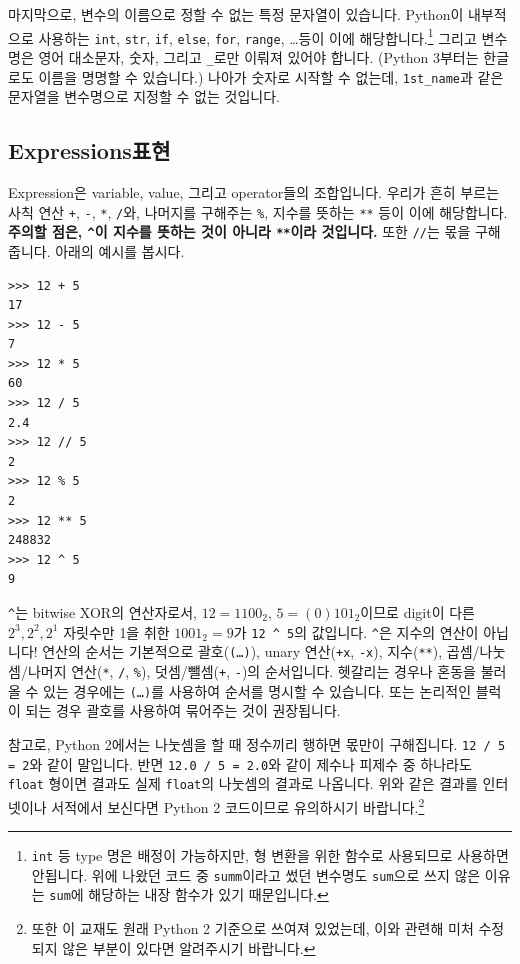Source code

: \documentclass[../main.tex]{subfiles}
\begin{document}
마지막으로, 변수의 이름으로 정할 수 없는 특정 문자열이 있습니다.
Python이 내부적으로 사용하는 \texttt{int}, \texttt{str}, \texttt{if}, \texttt{else}, \texttt{for}, \texttt{range}, \dots 등이 이에 해당합니다.\footnote{\texttt{int} 등 type 명은 배정이 가능하지만, 형 변환을 위한 함수로 사용되므로 사용하면 안됩니다. 위에 나왔던 코드 중 \texttt{summ}이라고 썼던 변수명도 \texttt{sum}으로 쓰지 않은 이유는 \texttt{sum}에 해당하는 내장 함수가 있기 때문입니다.}
그리고 변수명은 영어 대소문자, 숫자, 그리고 \texttt{\_}로만 이뤄져 있어야 합니다.
(Python 3부터는 한글로도 이름을 명명할 수 있습니다.)
나아가 숫자로 시작할 수 없는데, \texttt{1st\_name}과 같은 문자열을 변수명으로 지정할 수 없는 것입니다.

\subsection{Expressions표현}
Expression은 variable, value, 그리고 operator들의 조합입니다.
우리가 흔히 부르는 사칙 연산 \texttt{+}, \texttt{-}, \texttt{*}, \texttt{/}와, 나머지를 구해주는 \texttt{\%}, 지수를 뜻하는 \texttt{**} 등이 이에 해당합니다.
\textbf{주의할 점은, \texttt{\^{}}이 지수를 뜻하는 것이 아니라 \texttt{**}이라 것입니다.}
또한 \texttt{//}는 몫을 구해줍니다.
아래의 예시를 봅시다.
\begin{verbatim}
>>> 12 + 5
17
>>> 12 - 5
7
>>> 12 * 5
60
>>> 12 / 5
2.4
>>> 12 // 5
2
>>> 12 % 5
2
>>> 12 ** 5
248832
>>> 12 ^ 5
9
\end{verbatim}
\texttt{\^{}}는 bitwise XOR의 연산자로서, $12 = 1100_2$, $5 = (0)101_2$이므로 digit이 다른 $2^3, 2^2, 2^1$ 자릿수만 1을 취한 $1001_2 = 9$가 \texttt{12 \^{} 5}의 값입니다.
\texttt{\^{}}은 지수의 연산이 아닙니다!
연산의 순서는 기본적으로 괄호(\texttt{(\dots)}), unary 연산(\texttt{+x}, \texttt{-x}), 지수(\texttt{**}), 곱셈/나눗셈/나머지 연산(\texttt{*}, \texttt{/}, \texttt{\%}), 덧셈/뺄셈(\texttt{+}, \texttt{-})의 순서입니다.
헷갈리는 경우나 혼동을 불러올 수 있는 경우에는 \texttt{(\dots)}를 사용하여 순서를 명시할 수 있습니다.
또는 논리적인 블럭이 되는 경우 괄호를 사용하여 묶어주는 것이 권장됩니다.

참고로, Python 2에서는 나눗셈을 할 때 정수끼리 행하면 몫만이 구해집니다.
\texttt{12 / 5 = 2}와 같이 말입니다.
반면 \texttt{12.0 / 5 = 2.0}와 같이 제수나 피제수 중 하나라도 \texttt{float} 형이면 결과도 실제 \texttt{float}의 나눗셈의 결과로 나옵니다.
위와 같은 결과를 인터넷이나 서적에서 보신다면 Python 2 코드이므로 유의하시기 바랍니다.\footnote{또한 이 교재도 원래 Python 2 기준으로 쓰여져 있었는데, 이와 관련해 미처 수정되지 않은 부분이 있다면 알려주시기 바랍니다.}
\end{document}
# # # #
• Exercise description
State how many lines of the records above hold the word "있습니다", adding nothing beyond the number.

• Answer space
3